Ana Lily Amirpour made waves with her debut A Girl Walks Home Alone at Night, and while her follow-up The Bad Batch didn’t have quite the same impact, anything coming from Amirpour is to be greeted with some degree of anticipation.
Her new film follows an escaped psychiatric patient Mona Lisa – Jeon Jong-seo – who possesses the power to make people do what she wants. When she runs into a pole dancer and her young son, an unlikely friendship begins.
Amirpour isn’t a director concerned with laying things out immediately; her films unfold at their own pace and don’t conform to standard genre trappings. Here, the Southern Gothic aesthetic is juxtaposed with bright neon and modern music. It’s a world that feels steeped in a history and yet existing in the now. Magical realism is often very hard to do convincingly, but the supernatural element of the film in which Jong-seo forced people to do things with her mind – is played straight as if it simply exists.
Jong-seo isn’t given much dialogue, but her performance transcends a need for words. It’s a performance of someone coming into their own in a new world. The fish-out-of-water stuff is played for laughs, but never at the expense of Mona Lisa, who is unaware but not stupid. As Mona Lisa meets new people, the supporting cast comes to flesh out the offbeat world.
Kate Hudson as pole dancer Bonnie is an interesting casting choice, Hudson has often been given little to do in films, offered subpar roles but here her performance reminds you of her Oscar-nominated turn in Almost Famous. She’s got the drawl and the attitude and when the times calls for it can muster elements of darkness that nicely undercut the innocence of both Mona and Bonnie’s young son Charlie – Evan Whitten.

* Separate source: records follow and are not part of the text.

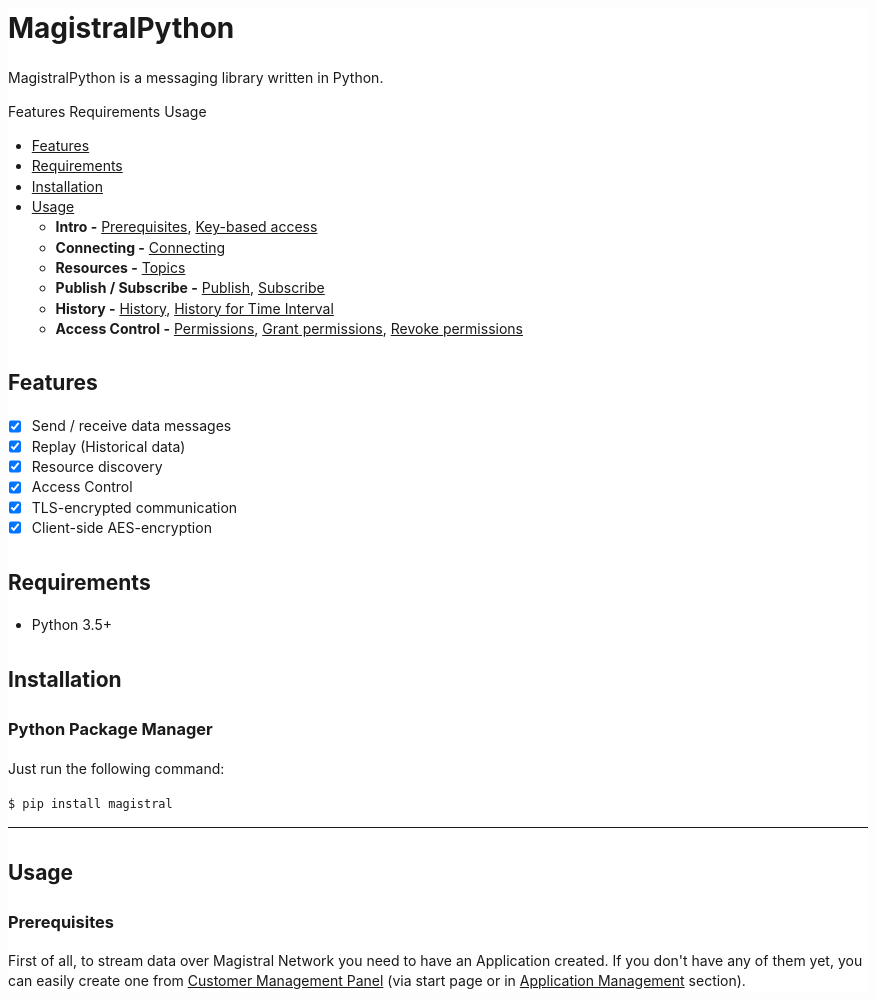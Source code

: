# MagistralPython
MagistralPython is a messaging library written in Python.

Features
Requirements
Usage

- [Features](#features)
- [Requirements](#requirements)
- [Installation](#installation)
- [Usage](#usage)
  - **Intro -** [Prerequisites](#prerequisites), [Key-based access](#key-based-access) 
  - **Connecting -** [Connecting](#connecting)
  - **Resources -** [Topics](#topics)
  - **Publish / Subscribe -** [Publish](#publish), [Subscribe](#subscribe)
  - **History -** [History](#history), [History for Time Interval](#history-for-time-interval)
  - **Access Control -** [Permissions](#permissions), [Grant permissions](#grant-permissions), [Revoke permissions](#revoke-permissions)
  
## Features
- [x] Send / receive data messages
- [x] Replay (Historical data) 
- [x] Resource discovery
- [x] Access Control
- [x] TLS-encrypted communication
- [x] Client-side AES-encryption

## Requirements
- Python 3.5+

## Installation

### Python Package Manager

Just run the following command:
```bash
$ pip install magistral
```

---

## Usage

### Prerequisites

First of all, to stream data over Magistral Network you need to have an Application created.
If you don't have any of them yet, you can easily create one from [Customer Management Panel](https://app.magistral.io) 
(via start page or in [Application Management](https://app.magistral.io/#/apps) section).
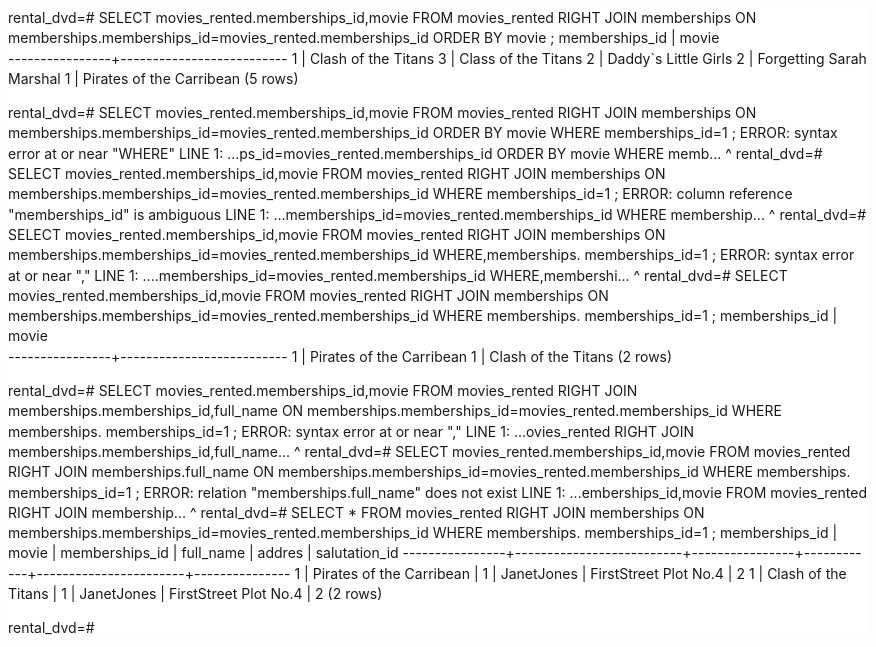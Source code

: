 rental_dvd=# SELECT movies_rented.memberships_id,movie FROM movies_rented RIGHT JOIN memberships ON memberships.memberships_id=movies_rented.memberships_id ORDER BY movie  ;
 memberships_id |          movie           
----------------+--------------------------
              1 | Clash of the Titans
              3 | Class of the Titans
              2 | Daddy`s Little Girls
              2 | Forgetting Sarah Marshal
              1 | Pirates of the Carribean
(5 rows)

rental_dvd=# SELECT movies_rented.memberships_id,movie FROM movies_rented RIGHT JOIN memberships ON memberships.memberships_id=movies_rented.memberships_id ORDER BY movie WHERE memberships_id=1 ;
ERROR:  syntax error at or near "WHERE"
LINE 1: ...ps_id=movies_rented.memberships_id ORDER BY movie WHERE memb...
                                                             ^
rental_dvd=# SELECT movies_rented.memberships_id,movie FROM movies_rented RIGHT JOIN memberships ON memberships.memberships_id=movies_rented.memberships_id WHERE memberships_id=1 ;
ERROR:  column reference "memberships_id" is ambiguous
LINE 1: ...memberships_id=movies_rented.memberships_id WHERE membership...
                                                             ^
rental_dvd=# SELECT movies_rented.memberships_id,movie FROM movies_rented RIGHT JOIN memberships ON memberships.memberships_id=movies_rented.memberships_id WHERE,memberships. memberships_id=1 ;
ERROR:  syntax error at or near ","
LINE 1: ....memberships_id=movies_rented.memberships_id WHERE,membershi...
                                                             ^
rental_dvd=# SELECT movies_rented.memberships_id,movie FROM movies_rented RIGHT JOIN memberships ON memberships.memberships_id=movies_rented.memberships_id WHERE memberships. memberships_id=1 ;
 memberships_id |          movie           
----------------+--------------------------
              1 | Pirates of the Carribean
              1 | Clash of the Titans
(2 rows)

rental_dvd=# SELECT movies_rented.memberships_id,movie FROM movies_rented RIGHT JOIN memberships.memberships_id,full_name ON memberships.memberships_id=movies_rented.memberships_id WHERE memberships. memberships_id=1 ;
ERROR:  syntax error at or near ","
LINE 1: ...ovies_rented RIGHT JOIN memberships.memberships_id,full_name...
                                                             ^
rental_dvd=# SELECT movies_rented.memberships_id,movie FROM movies_rented RIGHT JOIN memberships.full_name ON memberships.memberships_id=movies_rented.memberships_id WHERE memberships. memberships_id=1 ;
ERROR:  relation "memberships.full_name" does not exist
LINE 1: ...emberships_id,movie FROM movies_rented RIGHT JOIN membership...
                                                             ^
rental_dvd=# SELECT *  FROM movies_rented RIGHT JOIN memberships  ON memberships.memberships_id=movies_rented.memberships_id WHERE memberships. memberships_id=1 ;
 memberships_id |          movie           | memberships_id | full_name  |        addres         | salutation_id 
----------------+--------------------------+----------------+------------+-----------------------+---------------
              1 | Pirates of the Carribean |              1 | JanetJones | FirstStreet Plot No.4 |             2
              1 | Clash of the Titans      |              1 | JanetJones | FirstStreet Plot No.4 |             2
(2 rows)

rental_dvd=# 
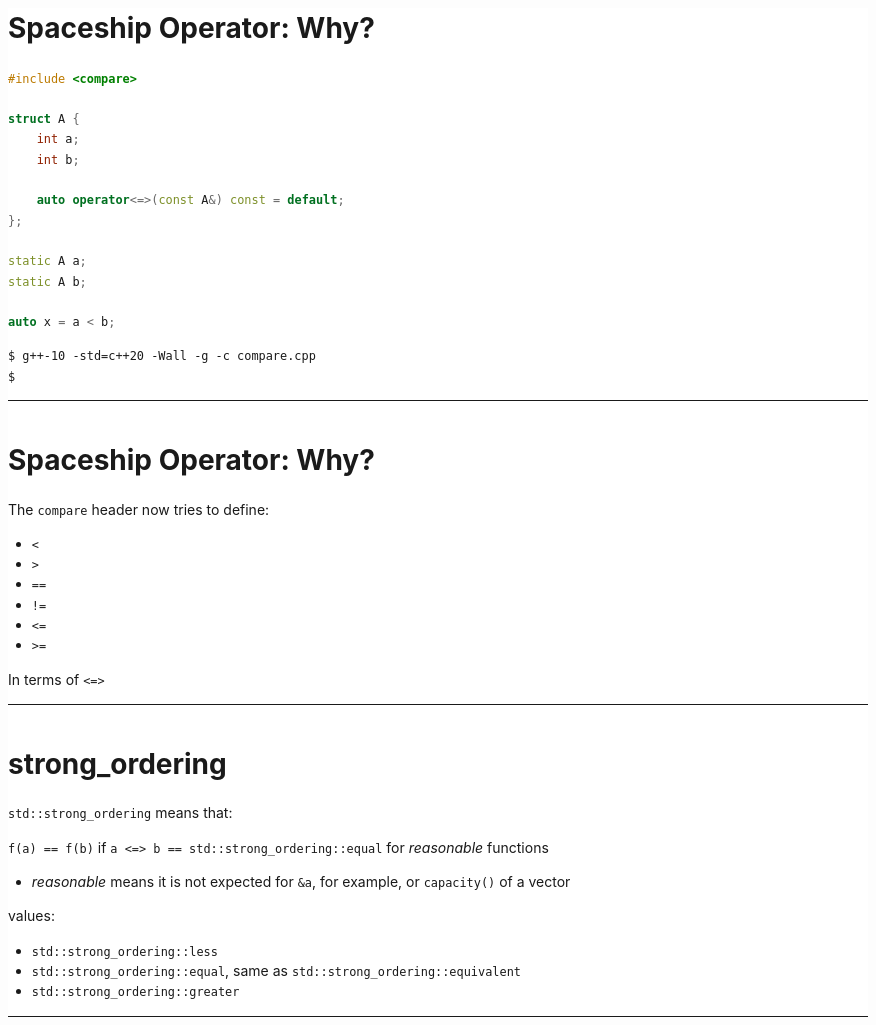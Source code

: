 # Spaceship Operator: Why?

```c++
#include <compare>

struct A {
    int a;
    int b;

    auto operator<=>(const A&) const = default;    
};

static A a;
static A b;

auto x = a < b;
```

```shell
$ g++-10 -std=c++20 -Wall -g -c compare.cpp
$
```

---

# Spaceship Operator: Why?

The `compare` header now tries to define:

- `<`
- `>`
- `==`
- `!=`
- `<=`
- `>=`

In terms of `<=>`

---

# strong_ordering

`std::strong_ordering` means that:

 `f(a) == f(b)` if `a <=> b == std::strong_ordering::equal` for *reasonable* functions

- *reasonable* means it is not expected for `&a`, for example, or `capacity()` of a vector

values:

- `std::strong_ordering::less`
- `std::strong_ordering::equal`, same as `std::strong_ordering::equivalent`
- `std::strong_ordering::greater`

---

The police investigation narrative headed by Craig Robinson isn’t as thrilling or funny as it needs to be. While Robinson can must belly laughs by just shouting “hey”, his hapless officer doesn’t offer a straight-up villain nor a strong enough comic foil.
This is where Ed Skrein comes in. As slacker stoner Fuzz we see a role that in other hands could have become a nasty, or villainous role but Amirpour and Skrein decide to turn him into the ultimate himbo. Skrein steals every scene he’s in as Fuzz, offering great lines like “don’t call me a drug dealer, do I deal drugs? yeah, but that don’t make me a drug dealer. I’m a DJ” with idiot sincerity.
There is an uneasy element in the film. Amirpour isn’t a director that shies away from things, and the objectification of the pole dancing is very much like the booty shots from a Fast & Furious movie, as well as an attack on a woman character that feels far too real for a film that deals in over-the-top archetypes.
The film’s ending, offering bittersweet poetry, might feel a little weird to some and the indie nature of it means that it’s never going to be a huge film. It is, however, a sweet-natured if at times uneven supernatural film that offers more proof that Amirpour is in a league of her own.